Supplied material:
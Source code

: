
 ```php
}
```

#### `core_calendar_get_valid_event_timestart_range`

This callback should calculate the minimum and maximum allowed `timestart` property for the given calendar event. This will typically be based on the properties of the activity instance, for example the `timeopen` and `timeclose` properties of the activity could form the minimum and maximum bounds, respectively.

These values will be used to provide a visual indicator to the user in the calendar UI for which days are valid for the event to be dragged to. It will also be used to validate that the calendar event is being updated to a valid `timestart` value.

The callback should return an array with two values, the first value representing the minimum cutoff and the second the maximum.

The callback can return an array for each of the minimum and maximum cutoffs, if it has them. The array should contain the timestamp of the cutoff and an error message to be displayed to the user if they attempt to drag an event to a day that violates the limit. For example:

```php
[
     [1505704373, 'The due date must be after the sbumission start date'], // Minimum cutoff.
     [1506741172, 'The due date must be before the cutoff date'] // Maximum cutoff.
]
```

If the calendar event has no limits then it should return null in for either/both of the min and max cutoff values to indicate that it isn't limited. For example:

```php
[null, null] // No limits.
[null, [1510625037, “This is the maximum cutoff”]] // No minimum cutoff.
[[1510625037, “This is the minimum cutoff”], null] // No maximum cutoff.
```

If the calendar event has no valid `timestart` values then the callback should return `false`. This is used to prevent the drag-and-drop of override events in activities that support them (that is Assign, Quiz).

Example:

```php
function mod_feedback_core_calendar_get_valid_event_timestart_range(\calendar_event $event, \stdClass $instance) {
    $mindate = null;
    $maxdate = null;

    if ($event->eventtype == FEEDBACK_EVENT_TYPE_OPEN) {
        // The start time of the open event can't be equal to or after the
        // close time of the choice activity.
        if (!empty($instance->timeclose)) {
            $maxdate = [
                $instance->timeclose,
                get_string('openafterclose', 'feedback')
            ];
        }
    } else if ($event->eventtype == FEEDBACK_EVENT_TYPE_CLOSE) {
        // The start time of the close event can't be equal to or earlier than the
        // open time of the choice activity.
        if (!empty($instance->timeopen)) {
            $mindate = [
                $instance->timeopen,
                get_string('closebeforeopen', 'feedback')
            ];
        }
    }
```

Task objective: Every record listed above needs to be written out again exactly.

Solution to this task:
Source code

:
 ```php
}
```

#### `core_calendar_get_valid_event_timestart_range`

This callback should calculate the minimum and maximum allowed `timestart` property for the given calendar event. This will typically be based on the properties of the activity instance, for example the `timeopen` and `timeclose` properties of the activity could form the minimum and maximum bounds, respectively.

These values will be used to provide a visual indicator to the user in the calendar UI for which days are valid for the event to be dragged to. It will also be used to validate that the calendar event is being updated to a valid `timestart` value.

The callback should return an array with two values, the first value representing the minimum cutoff and the second the maximum.

The callback can return an array for each of the minimum and maximum cutoffs, if it has them. The array should contain the timestamp of the cutoff and an error message to be displayed to the user if they attempt to drag an event to a day that violates the limit. For example:

```php
[
     [1505704373, 'The due date must be after the sbumission start date'], // Minimum cutoff.
     [1506741172, 'The due date must be before the cutoff date'] // Maximum cutoff.
]
```

If the calendar event has no limits then it should return null in for either/both of the min and max cutoff values to indicate that it isn't limited. For example:

```php
[null, null] // No limits.
[null, [1510625037, “This is the maximum cutoff”]] // No minimum cutoff.
[[1510625037, “This is the minimum cutoff”], null] // No maximum cutoff.
```

If the calendar event has no valid `timestart` values then the callback should return `false`. This is used to prevent the drag-and-drop of override events in activities that support them (that is Assign, Quiz).

Example:

```php
function mod_feedback_core_calendar_get_valid_event_timestart_range(\calendar_event $event, \stdClass $instance) {
    $mindate = null;
    $maxdate = null;

    if ($event->eventtype == FEEDBACK_EVENT_TYPE_OPEN) {
        // The start time of the open event can't be equal to or after the
        // close time of the choice activity.
        if (!empty($instance->timeclose)) {
            $maxdate = [
                $instance->timeclose,
                get_string('openafterclose', 'feedback')
            ];
        }
    } else if ($event->eventtype == FEEDBACK_EVENT_TYPE_CLOSE) {
        // The start time of the close event can't be equal to or earlier than the
        // open time of the choice activity.
        if (!empty($instance->timeopen)) {
            $mindate = [
                $instance->timeopen,
                get_string('closebeforeopen', 'feedback')
            ];
        }
    }
```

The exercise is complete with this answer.